I spend a ridiculous amount of time thinking about the music industry, and particularly the new independent music industry.
This is partly because I am an independent musician, and partly because I write a blog on music biz stuff. I’ve also got a natural interest in patterns and systems (and the music industry is one). I like watching things emerge, and I like the ideas that people are forced to come out with to try to make a little money in the current climate.
But aside from being interested in all that stuff, first and foremost, I am an artist. From that perspective, I don’t think about the business side of things AT ALL.
If you are a musician trying to make it in music right now, just pause for a moment and try to remember why you got into this in the first place.
For most of us, we got into it because music moves us. There’s something about great music that hits you more directly than pretty much any other artform (and I love most artforms – I am not trying to be a snob here, it’s just how I experience it). You don’t need a degree in music history, you don’t even need to understand the words. When music hits you, it hits you, and that’s magic.
This post was inspired by conversations I’ve had with a couple of people in the music industry recently, who have been around long enough for the internet to feel like a pretty new thing. And also by listening to Elliott Smith the other day for the first time in ages.
The downside of the internet, and of the amazing possibilities these days to record release and distribute your album for sod all quid (trans: practically zero bucks) is that we kind of get caught up in the churn of it all. This constant barrage of tepid new stuff that holds our attention for about 5 seconds. If it holds our attention for more than that, we consider it good, and share it with our facebook and twitter friends.
But great music is worth far more than that, and EVERYONE used to know this. It’s worth hunting out, and cherishing. It’s worth playing again and again and again. For years. And if you make music, it’s worth trying to make it THAT GOOD. Just because you can release it, doesn’t mean you should. Maybe it’s not ready yet. (And maybe it is – don’t listen to me, what do I know? I’ve never even heard your music!)
I’m tired of all the mediocre blah. I want to be moved. What’s great out there? Tell me, please! What music genuinely moves you these days?
In today’s scene (and in fact, always in the past too) if you want a ‘career’ out of music, you have to pay attention to the business stuff. But it’s vital that we keep art as our focus. So that we can produce something worthy of a career.

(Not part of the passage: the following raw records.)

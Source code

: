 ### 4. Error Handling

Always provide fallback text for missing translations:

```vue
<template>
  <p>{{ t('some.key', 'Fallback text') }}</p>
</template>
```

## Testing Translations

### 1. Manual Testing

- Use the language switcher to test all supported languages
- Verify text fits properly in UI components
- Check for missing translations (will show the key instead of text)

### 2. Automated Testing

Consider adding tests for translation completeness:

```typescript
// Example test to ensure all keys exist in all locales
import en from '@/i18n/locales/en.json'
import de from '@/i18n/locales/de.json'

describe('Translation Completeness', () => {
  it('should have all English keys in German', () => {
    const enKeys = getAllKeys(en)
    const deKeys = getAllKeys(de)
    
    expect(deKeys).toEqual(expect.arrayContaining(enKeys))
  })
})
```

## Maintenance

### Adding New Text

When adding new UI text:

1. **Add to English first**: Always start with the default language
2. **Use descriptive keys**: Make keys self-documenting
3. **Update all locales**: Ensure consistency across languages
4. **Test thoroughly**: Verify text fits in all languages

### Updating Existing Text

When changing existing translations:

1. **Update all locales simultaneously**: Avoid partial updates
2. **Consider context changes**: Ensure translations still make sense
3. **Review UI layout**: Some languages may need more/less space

Being an artist in a market economy is an odd position to be in, in that it’s the one ‘product’ or ’service’ that you need to make without trying to please the customer. Take all market research with a pinch of salt! Do not be swayed by reviews! Do your thing, and maybe you will move us. And if you don’t, maybe you will move the next generation.
Personally I would rather sell no records that are amazing than a million records that are, yawn, fine.